> _The problem_
Find how many lines below hold "commits", then state that number by itself.

> _Records for the task_
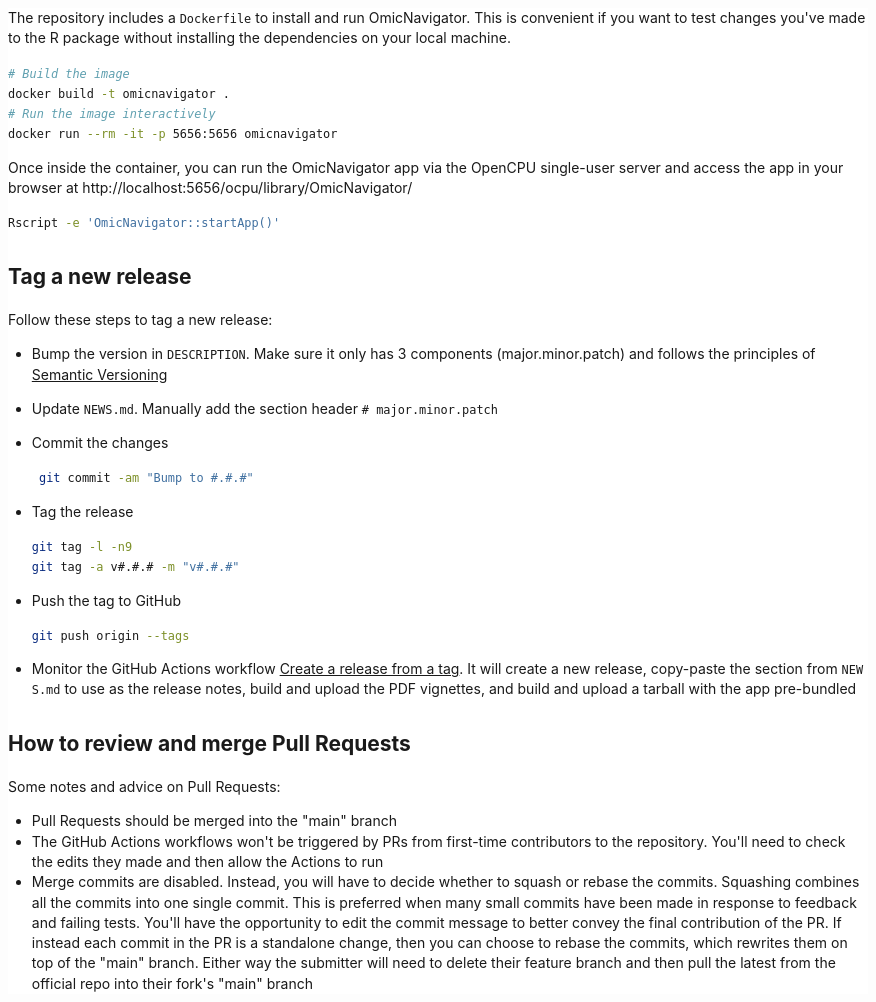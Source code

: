 The repository includes a `Dockerfile` to install and run OmicNavigator. This is
convenient if you want to test changes you've made to the R package without
installing the dependencies on your local machine.

```sh
# Build the image
docker build -t omicnavigator .
# Run the image interactively
docker run --rm -it -p 5656:5656 omicnavigator
```

Once inside the container, you can run the OmicNavigator app via the OpenCPU
single-user server and access the app in your browser at
http://localhost:5656/ocpu/library/OmicNavigator/

```sh
Rscript -e 'OmicNavigator::startApp()'
```

## Tag a new release

Follow these steps to tag a new release:

* Bump the version in `DESCRIPTION`. Make sure it only has 3 components
(major.minor.patch) and follows the principles of [Semantic Versioning][semver]

* Update `NEWS.md`. Manually add the section header `# major.minor.patch`

* Commit the changes

    ```sh
     git commit -am "Bump to #.#.#"
    ```

* Tag the release

    ```sh
    git tag -l -n9
    git tag -a v#.#.# -m "v#.#.#"
    ```

* Push the tag to GitHub

    ```sh
    git push origin --tags
    ```

* Monitor the GitHub Actions workflow [Create a release from a
tag][gh-actions-release]. It will create a new release, copy-paste the section
from `NEWS.md` to use as the release notes, build and upload the PDF vignettes,
and build and upload a tarball with the app pre-bundled

[semver]: https://semver.org
[gh-actions-release]: https://github.com/abbvie-external/OmicNavigator/actions/workflows/release.yml

## How to review and merge Pull Requests

Some notes and advice on Pull Requests:

* Pull Requests should be merged into the "main" branch
* The GitHub Actions workflows won't be triggered by PRs from first-time
  contributors to the repository. You'll need to check the edits they made and
  then allow the Actions to run
* Merge commits are disabled. Instead, you will have to decide whether to squash
  or rebase the commits. Squashing combines all the commits into one single
  commit. This is preferred when many small commits have been made in response
  to feedback and failing tests. You'll have the opportunity to edit the commit
  message to better convey the final contribution of the PR. If instead each
  commit in the PR is a standalone change, then you can choose to rebase the
  commits, which rewrites them on top of the "main" branch. Either way the
  submitter will need to delete their feature branch and then pull the latest
  from the official repo into their fork's "main" branch


[intro-git-github]: https://doi.org/10.1371/journal.pcbi.1004668
[tinytest]: https://cran.r-project.org/package=tinytest
[so-no-fast-forward]: https://stackoverflow.com/questions/60597400/how-to-do-a-fast-forward-merge-on-github
[cran]: https://cran.r-project.org/submit.html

> _Answer for the task_
4